··· DATA ···
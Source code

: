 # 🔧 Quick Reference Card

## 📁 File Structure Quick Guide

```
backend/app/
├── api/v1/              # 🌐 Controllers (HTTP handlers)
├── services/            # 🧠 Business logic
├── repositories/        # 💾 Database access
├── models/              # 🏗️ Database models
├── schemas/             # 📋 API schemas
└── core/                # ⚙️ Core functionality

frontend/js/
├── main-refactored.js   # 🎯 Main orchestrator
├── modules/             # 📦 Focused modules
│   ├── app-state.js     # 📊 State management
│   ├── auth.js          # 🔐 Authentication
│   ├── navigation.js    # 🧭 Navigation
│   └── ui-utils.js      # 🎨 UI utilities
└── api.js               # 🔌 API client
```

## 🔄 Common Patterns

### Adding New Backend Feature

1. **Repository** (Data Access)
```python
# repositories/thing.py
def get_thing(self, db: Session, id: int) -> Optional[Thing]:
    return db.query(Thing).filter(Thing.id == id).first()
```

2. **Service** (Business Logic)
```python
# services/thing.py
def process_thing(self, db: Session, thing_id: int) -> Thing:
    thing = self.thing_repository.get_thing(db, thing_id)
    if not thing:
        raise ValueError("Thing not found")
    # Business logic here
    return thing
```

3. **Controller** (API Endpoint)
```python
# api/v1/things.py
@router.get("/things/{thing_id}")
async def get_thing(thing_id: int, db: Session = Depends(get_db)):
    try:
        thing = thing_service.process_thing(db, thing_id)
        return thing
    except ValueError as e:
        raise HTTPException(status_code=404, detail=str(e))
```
···
··· DATA ···
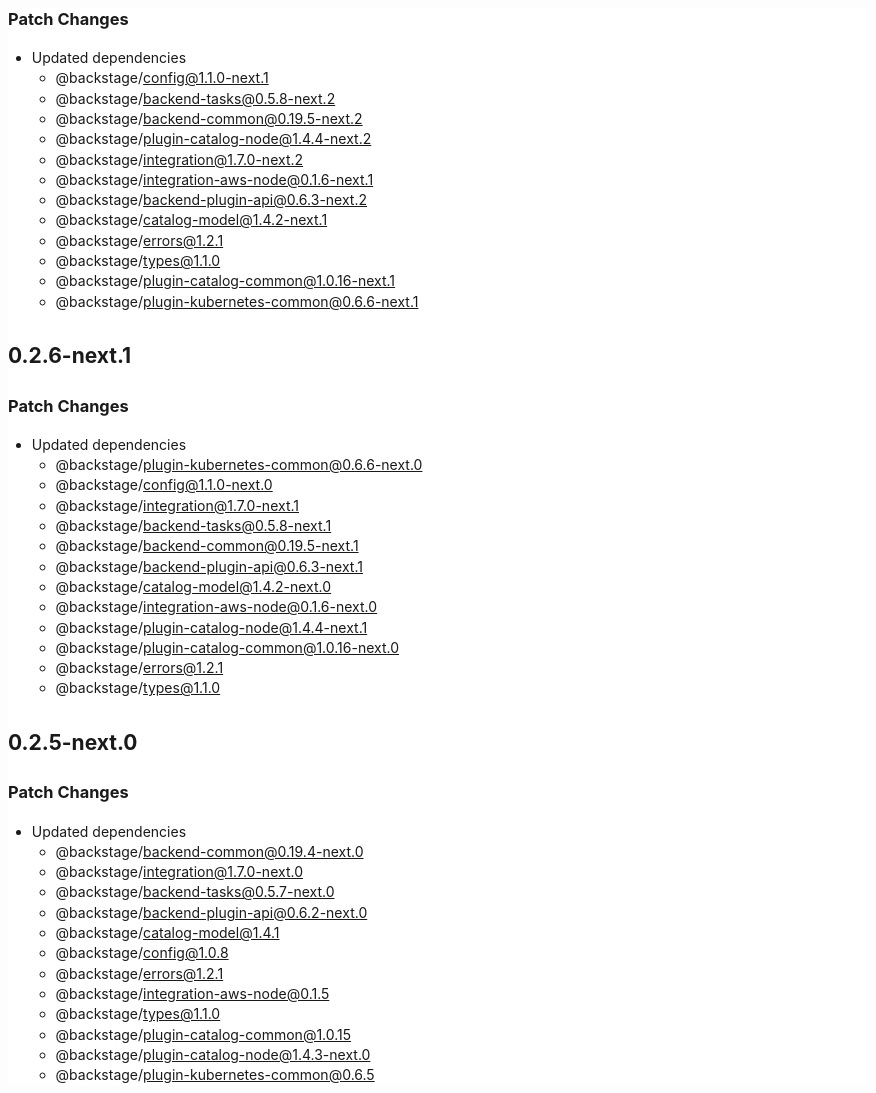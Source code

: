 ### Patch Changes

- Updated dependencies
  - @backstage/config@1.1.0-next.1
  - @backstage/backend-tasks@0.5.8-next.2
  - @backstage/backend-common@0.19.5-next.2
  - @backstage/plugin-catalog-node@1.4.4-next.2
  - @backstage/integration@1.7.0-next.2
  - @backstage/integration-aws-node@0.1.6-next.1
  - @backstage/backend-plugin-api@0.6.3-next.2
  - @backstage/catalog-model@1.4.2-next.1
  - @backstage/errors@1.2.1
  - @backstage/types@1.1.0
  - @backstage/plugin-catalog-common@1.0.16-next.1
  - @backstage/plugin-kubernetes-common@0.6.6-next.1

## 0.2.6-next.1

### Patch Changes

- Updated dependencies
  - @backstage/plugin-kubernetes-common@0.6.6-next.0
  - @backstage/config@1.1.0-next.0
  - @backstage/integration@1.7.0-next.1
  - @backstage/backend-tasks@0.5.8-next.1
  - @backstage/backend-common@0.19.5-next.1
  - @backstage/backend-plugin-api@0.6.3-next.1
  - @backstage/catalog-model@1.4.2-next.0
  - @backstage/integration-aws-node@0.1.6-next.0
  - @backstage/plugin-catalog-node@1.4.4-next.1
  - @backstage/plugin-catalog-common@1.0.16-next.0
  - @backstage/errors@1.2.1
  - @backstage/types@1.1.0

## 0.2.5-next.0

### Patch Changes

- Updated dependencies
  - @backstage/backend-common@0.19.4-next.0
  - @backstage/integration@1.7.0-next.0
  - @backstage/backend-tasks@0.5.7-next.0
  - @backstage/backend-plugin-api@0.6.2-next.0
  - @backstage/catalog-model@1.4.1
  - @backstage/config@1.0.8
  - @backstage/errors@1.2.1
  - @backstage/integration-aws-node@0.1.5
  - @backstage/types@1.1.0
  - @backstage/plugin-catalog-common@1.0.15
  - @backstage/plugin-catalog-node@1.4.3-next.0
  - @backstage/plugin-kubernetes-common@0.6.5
···
··· DATA ···
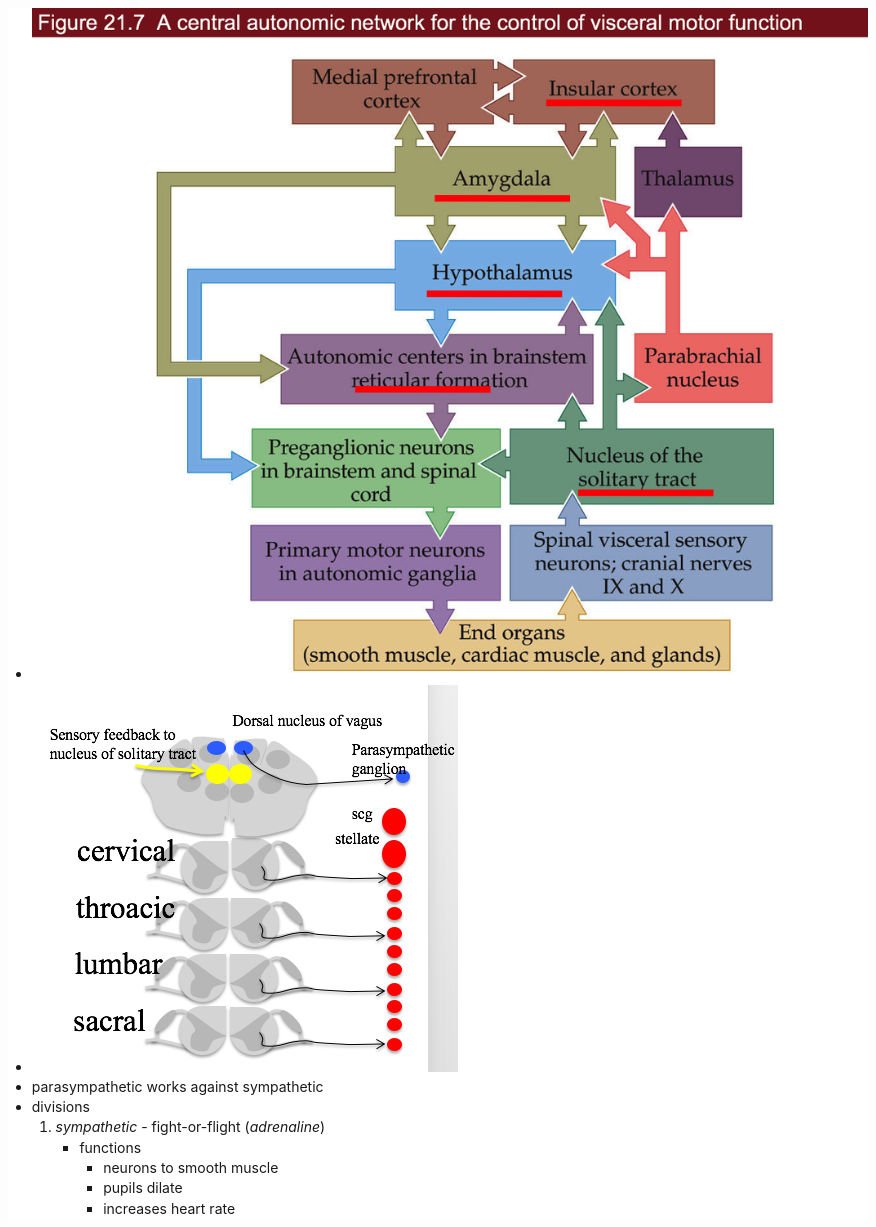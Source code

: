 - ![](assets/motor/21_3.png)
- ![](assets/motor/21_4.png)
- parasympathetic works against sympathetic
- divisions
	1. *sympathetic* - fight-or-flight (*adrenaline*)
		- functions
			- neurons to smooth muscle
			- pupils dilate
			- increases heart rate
···
### [TASK DESCRIPTION]
If a line in the data above contains "Database", return that line.

### [RESPONSE TO THIS EXERCISE]
├── repositories/        # 💾 Database access
├── models/              # 🏗️ Database models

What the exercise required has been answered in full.